EXERCISE → Report every line below that has the string "network" in it.

[DATA FOR ANALYSIS]

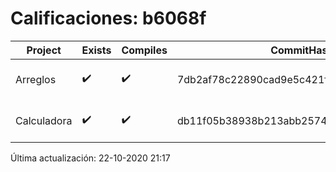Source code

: # Calificaciones: b6068f
|Project|Exists|Compiles|CommitHash|CommitDate|CheckDate|Comments|
|-|-|-|-|-|-|-|
|Arreglos|✔️|✔️|7db2af78c22890cad9e5c421f050492a1fcc835c|22-10-2020 13:26:25|22-10-2020 21:17:46|NULL|
|Calculadora|✔️|✔️|db11f05b38938b213abb2574e5e86e21d46e87c8|11-10-2020 11:41:12|15-10-2020 21:23:36|nan|

Última actualización: 22-10-2020 21:17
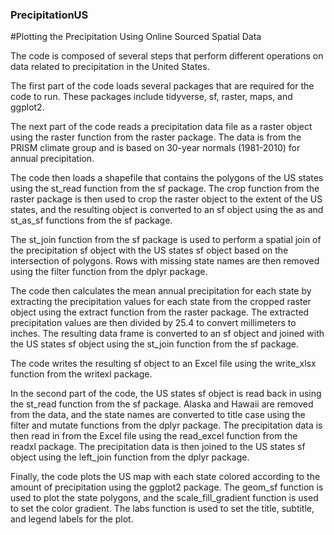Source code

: ### PrecipitationUS
#Plotting the Precipitation Using Online Sourced Spatial Data

The code is composed of several steps that perform different operations on data related to precipitation in the United States.

The first part of the code loads several packages that are required for the code to run. These packages include tidyverse, sf, raster, maps, and ggplot2.

The next part of the code reads a precipitation data file as a raster object using the raster function from the raster package. The data is from the PRISM climate group and is based on 30-year normals (1981-2010) for annual precipitation.

The code then loads a shapefile that contains the polygons of the US states using the st_read function from the sf package. The crop function from the raster package is then used to crop the raster object to the extent of the US states, and the resulting object is converted to an sf object using the as and st_as_sf functions from the sf package.

The st_join function from the sf package is used to perform a spatial join of the precipitation sf object with the US states sf object based on the intersection of polygons. Rows with missing state names are then removed using the filter function from the dplyr package.

The code then calculates the mean annual precipitation for each state by extracting the precipitation values for each state from the cropped raster object using the extract function from the raster package. The extracted precipitation values are then divided by 25.4 to convert  millimeters to inches. The resulting data frame is converted to an sf object and joined with the US states sf object using the st_join function from the sf package.

The code writes the resulting sf object to an Excel file using the write_xlsx function from the writexl package.

In the second part of the code, the US states sf object is read back in using the st_read function from the sf package. Alaska and Hawaii are removed from the data, and the state names are converted to title case using the filter and mutate functions from the dplyr package. The precipitation data is then read in from the Excel file using the read_excel function from the readxl package. The precipitation data is then joined to the US states sf object using the left_join function from the dplyr package.

Finally, the code plots the US map with each state colored according to the amount of precipitation using the ggplot2 package. The geom_sf function is used to plot the state polygons, and the scale_fill_gradient function is used to set the color gradient. The labs function is used to set the title, subtitle, and legend labels for the plot.
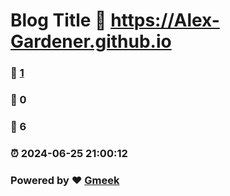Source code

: # Blog Title :link: https://Alex-Gardener.github.io 
### :page_facing_up: [1](https://Alex-Gardener.github.io/tag.html) 
### :speech_balloon: 0 
### :hibiscus: 6 
### :alarm_clock: 2024-06-25 21:00:12 
### Powered by :heart: [Gmeek](https://github.com/Meekdai/Gmeek)
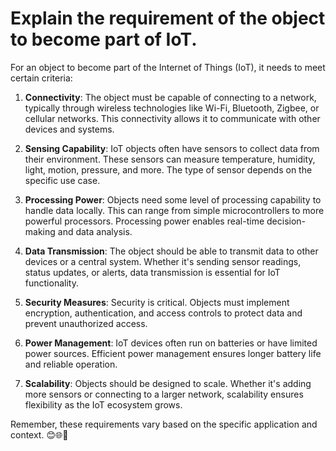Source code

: # Explain the requirement of the object to become part of IoT.
For an object to become part of the Internet of Things (IoT), it needs to meet certain criteria:

1. **Connectivity**: The object must be capable of connecting to a network, typically through wireless technologies like Wi-Fi, Bluetooth, Zigbee, or cellular networks. This connectivity allows it to communicate with other devices and systems.

2. **Sensing Capability**: IoT objects often have sensors to collect data from their environment. These sensors can measure temperature, humidity, light, motion, pressure, and more. The type of sensor depends on the specific use case.

3. **Processing Power**: Objects need some level of processing capability to handle data locally. This can range from simple microcontrollers to more powerful processors. Processing power enables real-time decision-making and data analysis.

4. **Data Transmission**: The object should be able to transmit data to other devices or a central system. Whether it's sending sensor readings, status updates, or alerts, data transmission is essential for IoT functionality.

5. **Security Measures**: Security is critical. Objects must implement encryption, authentication, and access controls to protect data and prevent unauthorized access.

6. **Power Management**: IoT devices often run on batteries or have limited power sources. Efficient power management ensures longer battery life and reliable operation.

7. **Scalability**: Objects should be designed to scale. Whether it's adding more sensors or connecting to a larger network, scalability ensures flexibility as the IoT ecosystem grows.

Remember, these requirements vary based on the specific application and context. 😊🌐🔌

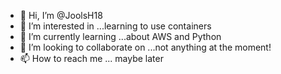 - 👋 Hi, I’m @JoolsH18
- 👀 I’m interested in ...learning to use containers
- 🌱 I’m currently learning ...about AWS and Python
- 💞️ I’m looking to collaborate on ...not anything at the moment!
- 📫 How to reach me ... maybe later

<!---
JoolsH18/JoolsH18 is a ✨ special ✨ repository because its `README.md` (this file) appears on your GitHub profile.
You can click the Preview link to take a look at your changes.
--->
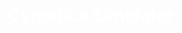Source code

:<!DOCTYPE html>
<html>
<head>
<style>
  .background {
    position: relative;
    width: 100%;
    height: 300px;
    background: url(https://github.com/jlcash61/cymatics/blob/main/src/cymaticssimulatorscreenshot.JPG) no-repeat center center/cover;
    color: white;
    text-align: center;
    display: flex;
    align-items: center;
    justify-content: center;
  }
</style>
</head>
<body>

<div class="background">
  <h1>Cymatics Simulator</h1>
</div>

</body>
</html>
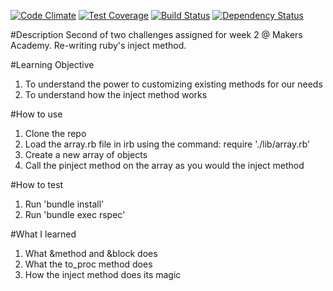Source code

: [![Code Climate](https://codeclimate.com/github/zrasool88/inject-method-rewrite/badges/gpa.svg)](https://codeclimate.com/github/zrasool88/inject-method-rewrite) [![Test Coverage](https://codeclimate.com/github/zrasool88/inject-method-rewrite/badges/coverage.svg)](https://codeclimate.com/github/zrasool88/inject-method-rewrite) [![Build Status](https://travis-ci.org/zrasool88/inject-method-rewrite.svg)](https://travis-ci.org/zrasool88/inject-method-rewrite) [![Dependency Status](https://gemnasium.com/zrasool88/inject-method-rewrite.svg)](https://gemnasium.com/zrasool88/inject-method-rewrite)

#Description
Second of two challenges assigned for week 2 @ Makers Academy. Re-writing ruby's inject method.

#Learning Objective
1. To understand the power to customizing existing methods for our needs
2. To understand how the inject method works

#How to use

1. Clone the repo
2. Load the array.rb file in irb using the command:
    require './lib/array.rb'
3. Create a new array of objects
4. Call the pinject method on the array as you would the inject method

#How to test

1. Run 'bundle install'
2. Run 'bundle exec rspec'

#What I learned

1. What &method and &block does
2. What the to_proc method does
3. How the inject method does its magic
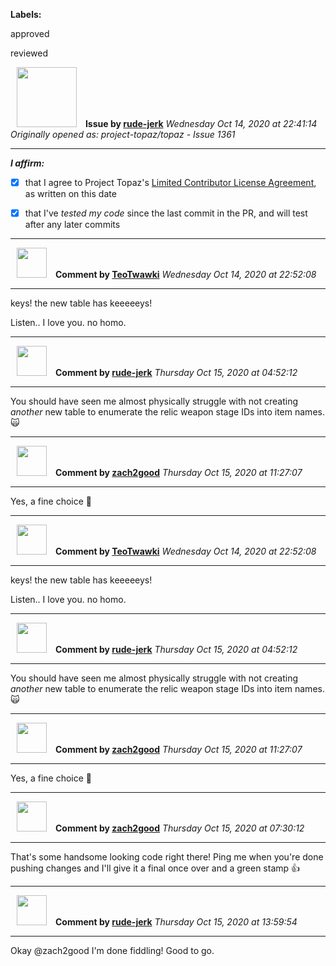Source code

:**Labels:**

approved

reviewed



<a href="https://github.com/rude-jerk"><img src="https://avatars0.githubusercontent.com/u/9592857?v=4" width="96" height="96" hspace="10"></img></a> **Issue by [rude-jerk](https://github.com/rude-jerk)**
_Wednesday Oct 14, 2020 at 22:41:14_
_Originally opened as: project-topaz/topaz - Issue 1361_

----

<!-- place 'x' mark between square [] brackets to affirm: -->
**_I affirm:_**
- [x] that I agree to Project Topaz's [Limited Contributor License Agreement](http://project-topaz.com/blob/release/CONTRIBUTOR_AGREEMENT.md), as written on this date
- [x] that I've _tested my code_ since the last commit in the PR, and will test after any later commits




----
<a href="https://github.com/TeoTwawki"><img src="https://avatars0.githubusercontent.com/u/6871475?v=4" width="48" height="48" hspace="10"></img></a> **Comment by [TeoTwawki](https://github.com/TeoTwawki)**
_Wednesday Oct 14, 2020 at 22:52:08_

----

keys! the new table has keeeeeys!


Listen.. I love you. no homo.



----
<a href="https://github.com/rude-jerk"><img src="https://avatars0.githubusercontent.com/u/9592857?v=4" width="48" height="48" hspace="10"></img></a> **Comment by [rude-jerk](https://github.com/rude-jerk)**
_Thursday Oct 15, 2020 at 04:52:12_

----

You should have seen me almost physically struggle with not creating _another_ new table to enumerate the relic weapon stage IDs into item names. 🙀 


----
<a href="https://github.com/zach2good"><img src="https://avatars3.githubusercontent.com/u/1389729?v=4" width="48" height="48" hspace="10"></img></a> **Comment by [zach2good](https://github.com/zach2good)**
_Thursday Oct 15, 2020 at 11:27:07_

----

Yes, a fine choice 🦁 


----
<a href="https://github.com/TeoTwawki"><img src="https://avatars0.githubusercontent.com/u/6871475?v=4" width="48" height="48" hspace="10"></img></a> **Comment by [TeoTwawki](https://github.com/TeoTwawki)**
_Wednesday Oct 14, 2020 at 22:52:08_

----

keys! the new table has keeeeeys!


Listen.. I love you. no homo.



----
<a href="https://github.com/rude-jerk"><img src="https://avatars0.githubusercontent.com/u/9592857?v=4" width="48" height="48" hspace="10"></img></a> **Comment by [rude-jerk](https://github.com/rude-jerk)**
_Thursday Oct 15, 2020 at 04:52:12_

----

You should have seen me almost physically struggle with not creating _another_ new table to enumerate the relic weapon stage IDs into item names. 🙀 


----
<a href="https://github.com/zach2good"><img src="https://avatars3.githubusercontent.com/u/1389729?v=4" width="48" height="48" hspace="10"></img></a> **Comment by [zach2good](https://github.com/zach2good)**
_Thursday Oct 15, 2020 at 11:27:07_

----

Yes, a fine choice 🦁 


----
<a href="https://github.com/zach2good"><img src="https://avatars3.githubusercontent.com/u/1389729?v=4" width="48" height="48" hspace="10"></img></a> **Comment by [zach2good](https://github.com/zach2good)**
_Thursday Oct 15, 2020 at 07:30:12_

----

That's some handsome looking code right there! Ping me when you're done pushing changes and I'll give it a final once over and a green stamp 👍 


----
<a href="https://github.com/rude-jerk"><img src="https://avatars0.githubusercontent.com/u/9592857?v=4" width="48" height="48" hspace="10"></img></a> **Comment by [rude-jerk](https://github.com/rude-jerk)**
_Thursday Oct 15, 2020 at 13:59:54_

----

Okay @zach2good I'm done fiddling! Good to go.
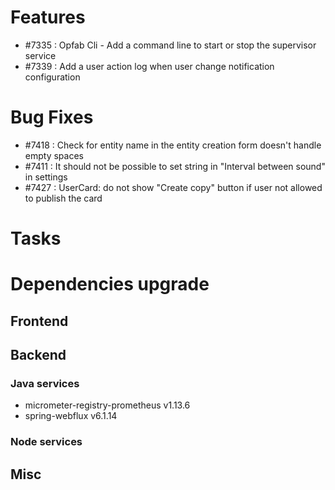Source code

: 
# Features
- #7335 : Opfab Cli - Add a command line to start or stop the supervisor service
- #7339 : Add a user action log when user change notification configuration

# Bug Fixes
- #7418 : Check for entity name in the entity creation form doesn't handle empty spaces
- #7411 : It should not be possible to set string in "Interval between sound" in settings
- #7427 : UserCard: do not show "Create copy" button if user not allowed to publish the card

# Tasks


# Dependencies upgrade

## Frontend
  
## Backend 

### Java services 

- micrometer-registry-prometheus v1.13.6
- spring-webflux v6.1.14

### Node services


## Misc 






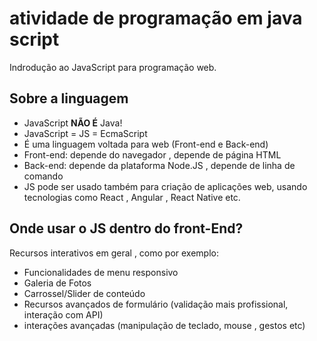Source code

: # atividade de programação em java script

Indrodução ao JavaScript para programação web.

## Sobre a linguagem 

- JavaScript **NÃO É** Java!
- JavaScript = JS = EcmaScript
- É  uma linguagem voltada para web (Front-end e Back-end)
- Front-end: depende do navegador , depende de página HTML
- Back-end: depende da plataforma Node.JS , depende de linha de comando 
- JS pode ser usado também para criação de aplicações web, usando tecnologias como React , Angular , React Native etc. 

## Onde usar o JS dentro do front-End?

Recursos interativos em geral , como por exemplo: 

- Funcionalidades de menu responsivo 
- Galeria de Fotos 
- Carrossel/Slider de conteúdo 
- Recursos avançados de formulário (validação mais profissional, interação com API)
- interações avançadas (manipulação de teclado, mouse , gestos etc)
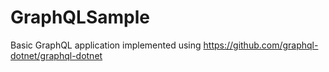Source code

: # GraphQLSample

Basic GraphQL application implemented using https://github.com/graphql-dotnet/graphql-dotnet


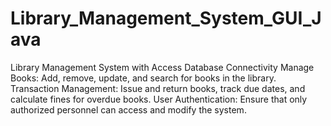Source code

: # Library_Management_System_GUI_Java
Library Management System with Access Database Connectivity Manage Books: Add, remove, update, and search for books in the library. Transaction Management: Issue and return books, track due dates, and calculate fines for overdue books. User Authentication: Ensure that only authorized personnel can access and modify the system.
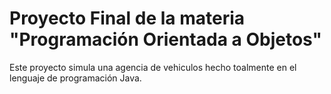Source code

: # Proyecto Final de la materia "Programación Orientada a Objetos"
Este proyecto simula una agencia de vehiculos hecho toalmente en el lenguaje de programación Java. 

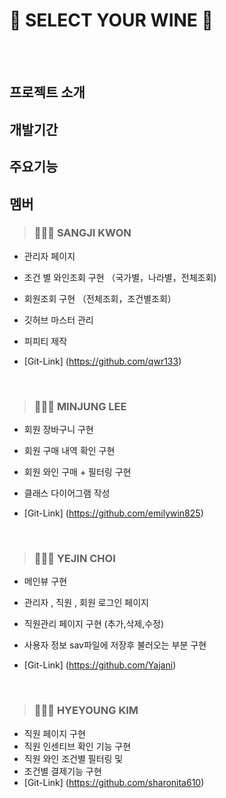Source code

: # 🍷 SELECT YOUR WINE 🍷

<br>
<br>

## 프로젝트 소개

## 개발기간



## 주요기능


##  멤버

> ### 🧏🏻‍♀️ SANGJI KWON

- 관리자 페이지
- 조건 별 와인조회 구현
  （국가별，나라별，전체조회)
- 회원조회 구현 （전체조회，조건별조회）
- 깃허브 마스터 관리
- 피피티 제작

- [Git-Link] (https://github.com/qwr133)

<br>

> ### 🧏🏻‍♀️ MINJUNG LEE
- 회원 장바구니 구현
- 회원 구매 내역 확인 구현
- 회원 와인 구매 + 필터링 구현
- 클래스 다이어그램 작성

- [Git-Link] (https://github.com/emilywin825)

<br>

> ### 🧏🏻‍♀️ YEJIN CHOI
- 메인뷰 구현
- 관리자 , 직원 , 회원 로그인 페이지
- 직원관리 페이지 구현 (추가,삭제,수정)
- 사용자 정보 sav파일에 저장후 불러오는 부분 구현

- [Git-Link] (https://github.com/Yajani)

<br>

> ### 🧏🏻‍♀️ HYEYOUNG KIM
- 직원 페이지 구현
- 직원 인센티브 확인 기능 구현
- 직원 와인 조건별 필터링 및
- 조건별 결제기능 구현
- [Git-Link] (https://github.com/sharonita610)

[/DATA FOR ANALYSIS]

ANSWER BOX →
1. **Connectivity**: The object must be capable of connecting to a network, typically through wireless technologies like Wi-Fi, Bluetooth, Zigbee, or cellular networks. This connectivity allows it to communicate with other devices and systems.
7. **Scalability**: Objects should be designed to scale. Whether it's adding more sensors or connecting to a larger network, scalability ensures flexibility as the IoT ecosystem grows.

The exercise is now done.